A bolt MUST be stretched some but not beyond it's ability to contract to it original length. If it is not stretched enough is will/may come loose. If it is stretched beyond its elastic limit it will not return to its original length and must be replaced.

A properly torqued bolt will provide the necessary or proper clamping force to hold things together. The manufacturer is the one that determines what grade of bolt is used/needed to accomplish the task. The correct torque is applied so it can do its job.

Nobody discussed torque wrenches either. Just because a torque wrench is set to a torque is not an assurance that it is calibrated to that setting. Torque wrenches can be as far as 10% to 20% or even 30% off.

In past threads some have reported that the HF torque wrenches were accurate.

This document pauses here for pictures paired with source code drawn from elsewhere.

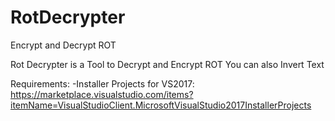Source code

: # RotDecrypter
Encrypt and Decrypt ROT

Rot Decrypter is a Tool to Decrypt and Encrypt ROT
You can also Invert Text

Requirements:
-Installer Projects for VS2017: https://marketplace.visualstudio.com/items?itemName=VisualStudioClient.MicrosoftVisualStudio2017InstallerProjects
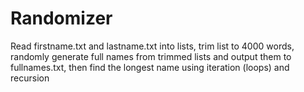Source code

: # Randomizer
Read firstname.txt and lastname.txt into lists, trim list to 4000 words, randomly generate full names from trimmed lists and output them to fullnames.txt, then find the longest name using iteration (loops) and recursion 
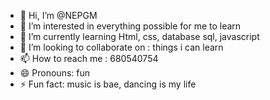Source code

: - 👋 Hi, I’m @NEPGM
- 👀 I’m interested in everything possible for me to learn
- 🌱 I’m currently learning Html, css, database sql, javascript
- 💞️ I’m looking to collaborate on : things i can learn
- 📫 How to reach me : 680540754
- 😄 Pronouns: fun
- ⚡ Fun fact: music is bae, dancing is my life

<!---
NEPGM/NEPGM is a ✨ special ✨ repository because its `README.md` (this file) appears on your GitHub profile.
You can click the Preview link to take a look at your changes.
--->
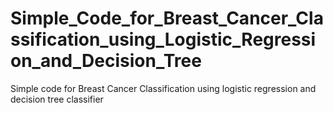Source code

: # Simple_Code_for_Breast_Cancer_Classification_using_Logistic_Regression_and_Decision_Tree
Simple code for Breast Cancer Classification using logistic regression and decision tree classifier
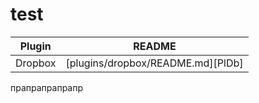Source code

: test
=================

| Plugin | README |
| ------ | ------ |
| Dropbox | [plugins/dropbox/README.md][PlDb] |


прапрапрапрапр
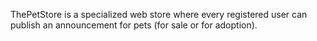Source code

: ThePetStore is a specialized web store where every registered user can publish an announcement for pets (for sale or for adoption).
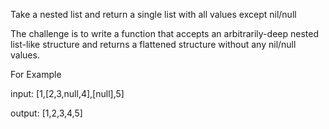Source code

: Take a nested list and return a single list with all values except nil/null

The challenge is to write a function that accepts an arbitrarily-deep nested list-like structure and returns a flattened structure without any nil/null values.
 
For Example

input: [1,[2,3,null,4],[null],5]

output: [1,2,3,4,5]

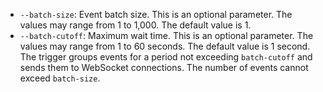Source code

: * `--batch-size`: Event batch size. This is an optional parameter. The values may range from 1 to 1,000. The default value is 1.
* `--batch-cutoff`: Maximum wait time. This is an optional parameter. The values may range from 1 to 60 seconds. The default value is 1 second. The trigger groups events for a period not exceeding `batch-cutoff` and sends them to WebSocket connections. The number of events cannot exceed `batch-size`.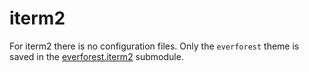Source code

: # iterm2

For iterm2 there is no configuration files. Only the `everforest` theme is saved
in the [everforest.iterm2](../../submodules/everforest.iterm2) submodule.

That finding surprised me but hey that' OK. The most popular ones click when they reach the set torque. That's very nice because you don't have to look at it to know you are have reached the setting. Provided the TW is accurate.

Most TW are most accurate in the mid ranges and not necessarily at the lower or upper end of their designed range. I NEVER use a FT/LB TW to set a 25 LB torque for say a spark plug.

More proof of the inaccuracy of TW and the technicians who had to use them. Why did the automotive industry switch to "Torque To Yield" bolts on the aluminum engines???

The TTY bolts are used once only then replaced. They actually are designed to stretch in to the yield area of the bolts strength. They are much more accurate and fool proof to install as long as one follows the procedure. That's why they are needed and used on aluminum engines. "Accuracy"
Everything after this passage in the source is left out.